Task prompt: Could you return the data that follows exactly, minus the images?

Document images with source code
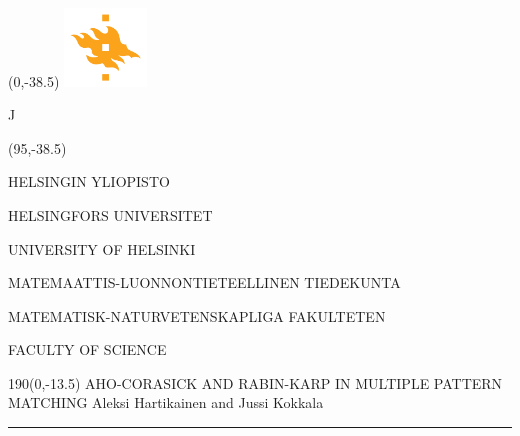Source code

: \documentclass[a4paper]{article} %
\begin{document}
\pagestyle{empty} %




\begin{textblock}{95}(0,-38.5)
\includegraphics[width=22mm]{flame}
\end{textblock}	

J\begin{textblock}{95}(95,-38.5)
{\fontsize{8}{7}\selectfont\sffamily\color{unigray}
\hfill HELSINGIN YLIOPISTO

\hfill HELSINGFORS UNIVERSITET

\hfill UNIVERSITY OF HELSINKI

\color{sciorange}\hfill MATEMAATTIS-LUONNONTIETEELLINEN TIEDEKUNTA

\hfill MATEMATISK-NATURVETENSKAPLIGA FAKULTETEN

\hfill FACULTY OF SCIENCE %


}
\end{textblock}


\begin{textblock}{190}(0,-13.5)
{\sffamily\LARGE{{\color{sciorange}AHO-CORASICK \color{unigray}AND RABIN-KARP IN MULTIPLE PATTERN MATCHING}}}
\small\hfill Aleksi Hartikainen and Jussi Kokkala\\ %
\rule[2mm]{190mm}{0.3pt} %
\end{textblock}
\end{document}
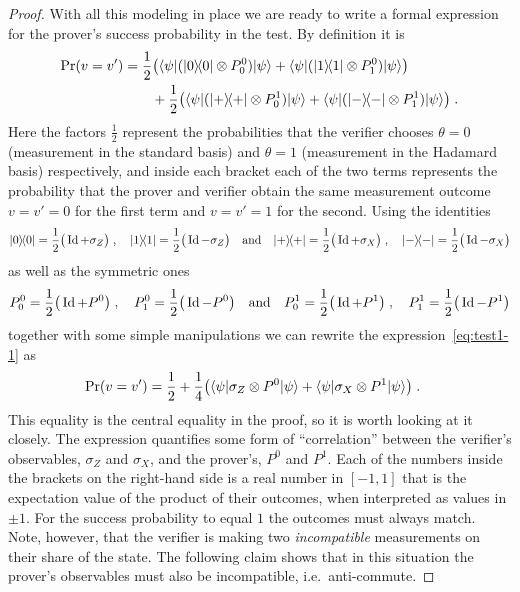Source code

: \begin{proof}
With all this modeling in place we are ready to write a formal expression for the prover's success probability in the test. By definition it is 
\begin{align}
\Pr(v=v') &= \frac{1}{2}\big( \langle{\psi}| (|0\rangle\!\langle0| \otimes P^0_0) |{\psi}\rangle +  \langle{\psi}| (|1\rangle\!\langle1| \otimes P^0_1) |{\psi}\rangle\big)\notag\\
&\qquad  + \frac{1}{2}\big( \langle{\psi}|( |+\rangle\!\langle+| \otimes P^1_0 )|{\psi}\rangle +  \langle{\psi}| (|-\rangle\!\langle-| \otimes P^1_1 )|{\psi}\rangle \big) \;.\label{eq:test1-1}
\end{align}
Here the factors $\frac{1}{2}$ represent the probabilities that the verifier chooses $\theta=0$ (measurement in the standard basis) and $\theta=1$ (measurement in the Hadamard basis) respectively, and inside each bracket each of the two terms represents the probability that the prover and verifier obtain the same measurement outcome $v=v'=0$ for the first term and $v=v'=1$ for the second. 
Using the identities 
\[ |0\rangle\!\langle0| = \frac{1}{2}\big(\mathop{\rm Id}\nolimits+\sigma_Z \big)\;,\quad |1\rangle\!\langle1| = \frac{1}{2}\big(\mathop{\rm Id}\nolimits-\sigma_Z \big) \quad \text{and}\quad|+\rangle\!\langle+| = \frac{1}{2}\big(\mathop{\rm Id}\nolimits+\sigma_X \big)\;,\quad |-\rangle\!\langle-| = \frac{1}{2}\big(\mathop{\rm Id}\nolimits-\sigma_X \big)\]
as well as the symmetric ones 
\[ P^0_0 = \frac{1}{2}\big( \mathop{\rm Id}\nolimits + P^0\big)\;,\quad P^0_1 = \frac{1}{2}\big(\mathop{\rm Id}\nolimits - P^0\big)\quad\text{and}\quad P^1_0 = \frac{1}{2}\big( \mathop{\rm Id}\nolimits + P^1\big)\;, \quad P^1_1 = \frac{1}{2}\big(\mathop{\rm Id}\nolimits - P^1\big)\]
together with some simple manipulations
 we can rewrite the expression~\eqref{eq:test1-1} as 
\begin{align}
\Pr(v=v') &= \frac{1}{2} + \frac{1}{4}\big( \langle{\psi}| \sigma_Z \otimes P^0 |{\psi}\rangle+  \langle{\psi}| \sigma_X \otimes P^1 |{\psi}\rangle \big)\;.\label{eq:qubit-1-a}
\end{align}
This equality is the central equality in the proof, so it is worth looking at it closely. The expression quantifies some form of ``correlation'' between the verifier's observables, $\sigma_Z$ and $\sigma_X$, and the prover's, $P^0$ and $P^1$. Each of the numbers inside the brackets on the right-hand side is a real number in $[-1,1]$ that is the expectation value of the product of their outcomes, when interpreted as values in $\pm 1$. For the success probability to equal $1$ the outcomes must always match. Note, however, that the verifier is making two \emph{incompatible} measurements on their share of the state. The following claim shows that in this situation the prover's observables must also be incompatible, i.e.\ anti-commute. 


\end{proof}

Task solution:
Source code

: \documentclass[a4paper]{article} %
\begin{document}
\pagestyle{empty} %




\begin{textblock}{95}(0,-38.5)
\includegraphics[width=22mm]{flame}
\end{textblock}	

J\begin{textblock}{95}(95,-38.5)
{\fontsize{8}{7}\selectfont\sffamily\color{unigray}
\hfill HELSINGIN YLIOPISTO

\hfill HELSINGFORS UNIVERSITET

\hfill UNIVERSITY OF HELSINKI

\color{sciorange}\hfill MATEMAATTIS-LUONNONTIETEELLINEN TIEDEKUNTA

\hfill MATEMATISK-NATURVETENSKAPLIGA FAKULTETEN

\hfill FACULTY OF SCIENCE %


}
\end{textblock}


\begin{textblock}{190}(0,-13.5)
{\sffamily\LARGE{{\color{sciorange}AHO-CORASICK \color{unigray}AND RABIN-KARP IN MULTIPLE PATTERN MATCHING}}}
\small\hfill Aleksi Hartikainen and Jussi Kokkala\\ %
\rule[2mm]{190mm}{0.3pt} %
\end{textblock}
\end{document}
Source code

: \begin{proof}
With all this modeling in place we are ready to write a formal expression for the prover's success probability in the test. By definition it is 
\begin{align}
\Pr(v=v') &= \frac{1}{2}\big( \langle{\psi}| (|0\rangle\!\langle0| \otimes P^0_0) |{\psi}\rangle +  \langle{\psi}| (|1\rangle\!\langle1| \otimes P^0_1) |{\psi}\rangle\big)\notag\\
&\qquad  + \frac{1}{2}\big( \langle{\psi}|( |+\rangle\!\langle+| \otimes P^1_0 )|{\psi}\rangle +  \langle{\psi}| (|-\rangle\!\langle-| \otimes P^1_1 )|{\psi}\rangle \big) \;.\label{eq:test1-1}
\end{align}
Here the factors $\frac{1}{2}$ represent the probabilities that the verifier chooses $\theta=0$ (measurement in the standard basis) and $\theta=1$ (measurement in the Hadamard basis) respectively, and inside each bracket each of the two terms represents the probability that the prover and verifier obtain the same measurement outcome $v=v'=0$ for the first term and $v=v'=1$ for the second. 
Using the identities 
\[ |0\rangle\!\langle0| = \frac{1}{2}\big(\mathop{\rm Id}\nolimits+\sigma_Z \big)\;,\quad |1\rangle\!\langle1| = \frac{1}{2}\big(\mathop{\rm Id}\nolimits-\sigma_Z \big) \quad \text{and}\quad|+\rangle\!\langle+| = \frac{1}{2}\big(\mathop{\rm Id}\nolimits+\sigma_X \big)\;,\quad |-\rangle\!\langle-| = \frac{1}{2}\big(\mathop{\rm Id}\nolimits-\sigma_X \big)\]
as well as the symmetric ones 
\[ P^0_0 = \frac{1}{2}\big( \mathop{\rm Id}\nolimits + P^0\big)\;,\quad P^0_1 = \frac{1}{2}\big(\mathop{\rm Id}\nolimits - P^0\big)\quad\text{and}\quad P^1_0 = \frac{1}{2}\big( \mathop{\rm Id}\nolimits + P^1\big)\;, \quad P^1_1 = \frac{1}{2}\big(\mathop{\rm Id}\nolimits - P^1\big)\]
together with some simple manipulations
 we can rewrite the expression~\eqref{eq:test1-1} as 
\begin{align}
\Pr(v=v') &= \frac{1}{2} + \frac{1}{4}\big( \langle{\psi}| \sigma_Z \otimes P^0 |{\psi}\rangle+  \langle{\psi}| \sigma_X \otimes P^1 |{\psi}\rangle \big)\;.\label{eq:qubit-1-a}
\end{align}
This equality is the central equality in the proof, so it is worth looking at it closely. The expression quantifies some form of ``correlation'' between the verifier's observables, $\sigma_Z$ and $\sigma_X$, and the prover's, $P^0$ and $P^1$. Each of the numbers inside the brackets on the right-hand side is a real number in $[-1,1]$ that is the expectation value of the product of their outcomes, when interpreted as values in $\pm 1$. For the success probability to equal $1$ the outcomes must always match. Note, however, that the verifier is making two \emph{incompatible} measurements on their share of the state. The following claim shows that in this situation the prover's observables must also be incompatible, i.e.\ anti-commute. 


\end{proof}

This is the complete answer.